Among the budding champions met by AFP at the water’s edge is 12-year-old Zhang Jiarui.

“I was a bit naughty when I was little and my parents put me in gymnastics,” recalls the teenager, who says she fell in love with diving in 2021 at the Tokyo Games in Japan.

“Seeing the Chinese team on TV climb to the top step of the podium […] “I decided to give it a try,” Zhang Jiarui smiled, referring to the Olympic title won by diver Cao Yuan.

While most students her age are on summer vacation, she and her classmates train more than seven hours a day. The best will represent the national team.

The rest of the year, “we go to school in the morning and train in the afternoon,” Jiarui said. “So we have to work harder.”

Nearby, coach Cao Ke is looking after a group with an average age of nine, trying to identify potential future medallists.

“We are looking for innate qualities such as strength above all else. […] and ease in the water,” he told AFP, but “attitude in training and competitiveness” are also essential.

“No secret”

Stakes, somersaults… nothing escapes the experienced gaze of Cao Ke who comments on his group’s performances at the edge of the pool.

“You’re leaning back a little too much,” he points out to a girl who is practicing a back dive.

When the budding champions are not in the water, they perfect their moves in a gym equipped with trampolines, mattresses and safety harnesses for practicing in the air.
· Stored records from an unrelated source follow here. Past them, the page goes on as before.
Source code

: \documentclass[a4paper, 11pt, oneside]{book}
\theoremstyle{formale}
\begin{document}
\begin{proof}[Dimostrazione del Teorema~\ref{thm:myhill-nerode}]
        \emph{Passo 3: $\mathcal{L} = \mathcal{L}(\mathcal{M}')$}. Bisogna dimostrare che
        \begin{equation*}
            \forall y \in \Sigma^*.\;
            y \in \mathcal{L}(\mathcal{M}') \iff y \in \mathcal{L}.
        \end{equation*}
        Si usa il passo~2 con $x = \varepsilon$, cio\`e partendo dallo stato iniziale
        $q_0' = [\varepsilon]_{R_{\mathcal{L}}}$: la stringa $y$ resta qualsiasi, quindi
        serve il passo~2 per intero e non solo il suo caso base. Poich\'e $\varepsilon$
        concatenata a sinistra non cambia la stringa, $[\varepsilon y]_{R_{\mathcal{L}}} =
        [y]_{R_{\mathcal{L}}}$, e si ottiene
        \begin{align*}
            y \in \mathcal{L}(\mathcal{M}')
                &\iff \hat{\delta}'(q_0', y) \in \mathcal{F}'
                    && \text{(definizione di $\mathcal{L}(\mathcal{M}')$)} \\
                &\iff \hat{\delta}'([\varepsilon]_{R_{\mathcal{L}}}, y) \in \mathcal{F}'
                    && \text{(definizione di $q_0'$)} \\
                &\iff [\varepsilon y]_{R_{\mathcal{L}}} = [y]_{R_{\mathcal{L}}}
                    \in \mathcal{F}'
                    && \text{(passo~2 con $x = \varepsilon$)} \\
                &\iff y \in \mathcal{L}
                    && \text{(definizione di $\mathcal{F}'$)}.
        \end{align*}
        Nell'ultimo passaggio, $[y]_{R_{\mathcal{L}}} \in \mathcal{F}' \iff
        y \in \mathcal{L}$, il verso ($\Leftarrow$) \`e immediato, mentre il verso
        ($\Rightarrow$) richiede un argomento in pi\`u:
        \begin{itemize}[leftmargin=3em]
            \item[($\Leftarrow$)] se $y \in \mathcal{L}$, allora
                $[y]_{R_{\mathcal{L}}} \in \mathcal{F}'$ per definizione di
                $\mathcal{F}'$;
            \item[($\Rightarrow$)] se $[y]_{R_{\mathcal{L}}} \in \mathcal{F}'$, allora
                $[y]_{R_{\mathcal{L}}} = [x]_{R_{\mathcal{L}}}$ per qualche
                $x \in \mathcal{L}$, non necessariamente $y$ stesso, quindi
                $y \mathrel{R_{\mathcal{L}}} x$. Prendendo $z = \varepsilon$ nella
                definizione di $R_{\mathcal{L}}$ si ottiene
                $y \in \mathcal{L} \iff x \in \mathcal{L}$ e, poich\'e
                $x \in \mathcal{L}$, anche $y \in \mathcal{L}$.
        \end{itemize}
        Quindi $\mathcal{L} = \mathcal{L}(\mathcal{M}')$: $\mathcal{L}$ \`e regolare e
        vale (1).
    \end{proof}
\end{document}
“There is no secret. It is only through hard work” that the Chinese team will be able to remain competitive, Cao Ke emphasizes.

“It takes time to perfect each movement,” insists the coach, who says he has no choice but to reject students who are not up to standard.

This iron discipline is the strength of the Chinese team, according to Ma Jin, a Chinese coach who now supervises the Mexican diving team.

“In China, divers start training from the age of five or six,” unlike those abroad who “just play” at that age, he emphasizes to AFP.

“Bringing Glory”

Quan Hongchan, who won two gold medals in Paris and one in Tokyo when she was just 14, started diving at the age of seven.

To win Olympic gold in diving, China is sparing no expense.

Muxiyuan School, for example, employs specialist chefs to prepare meals for young athletes.

The yogurt they are served is produced exclusively for them and is not sold commercially, according to a trainer who wishes to remain anonymous.

The coaches are also “mostly top divers,” which is a definite plus for international competitions, according to Li Hongping, a former national team diver.

For Zhang Jiarui, the champion in the making, the goal is clear: to get on the Olympic podium to “bring glory” to China.